Where does the word "overheid" occur in the material? Copy each line that has it.

○ ○ ○ ○ ○

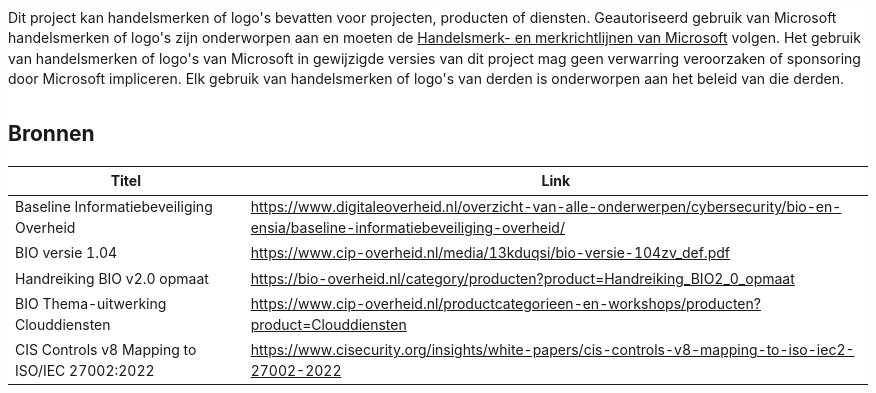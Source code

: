 Dit project kan handelsmerken of logo's bevatten voor projecten, producten of diensten. Geautoriseerd gebruik van Microsoft handelsmerken of logo's zijn onderworpen aan en moeten de [Handelsmerk- en merkrichtlijnen van Microsoft](https://www.microsoft.com/en-us/legal/intellectualproperty/trademarks/usage/general) volgen. Het gebruik van handelsmerken of logo's van Microsoft in gewijzigde versies van dit project mag geen verwarring veroorzaken of sponsoring door Microsoft impliceren. Elk gebruik van handelsmerken of logo's van derden is onderworpen aan het beleid van die derden.

## Bronnen

|Titel|Link|
|---|---|
| Baseline Informatiebeveiliging Overheid | https://www.digitaleoverheid.nl/overzicht-van-alle-onderwerpen/cybersecurity/bio-en-ensia/baseline-informatiebeveiliging-overheid/ |
| BIO versie 1.04 | https://www.cip-overheid.nl/media/13kduqsi/bio-versie-104zv_def.pdf |
| Handreiking BIO v2.0 opmaat | https://bio-overheid.nl/category/producten?product=Handreiking_BIO2_0_opmaat
| BIO Thema-uitwerking Clouddiensten | https://www.cip-overheid.nl/productcategorieen-en-workshops/producten?product=Clouddiensten |
| CIS Controls v8 Mapping to ISO/IEC 27002:2022 | https://www.cisecurity.org/insights/white-papers/cis-controls-v8-mapping-to-iso-iec2-27002-2022 |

○ ○ ○ ○ ○

- **EXERCISE RESPONSE**
| Baseline Informatiebeveiliging Overheid | https://www.digitaleoverheid.nl/overzicht-van-alle-onderwerpen/cybersecurity/bio-en-ensia/baseline-informatiebeveiliging-overheid/ |
| BIO versie 1.04 | https://www.cip-overheid.nl/media/13kduqsi/bio-versie-104zv_def.pdf |
| Handreiking BIO v2.0 opmaat | https://bio-overheid.nl/category/producten?product=Handreiking_BIO2_0_opmaat
| BIO Thema-uitwerking Clouddiensten | https://www.cip-overheid.nl/productcategorieen-en-workshops/producten?product=Clouddiensten |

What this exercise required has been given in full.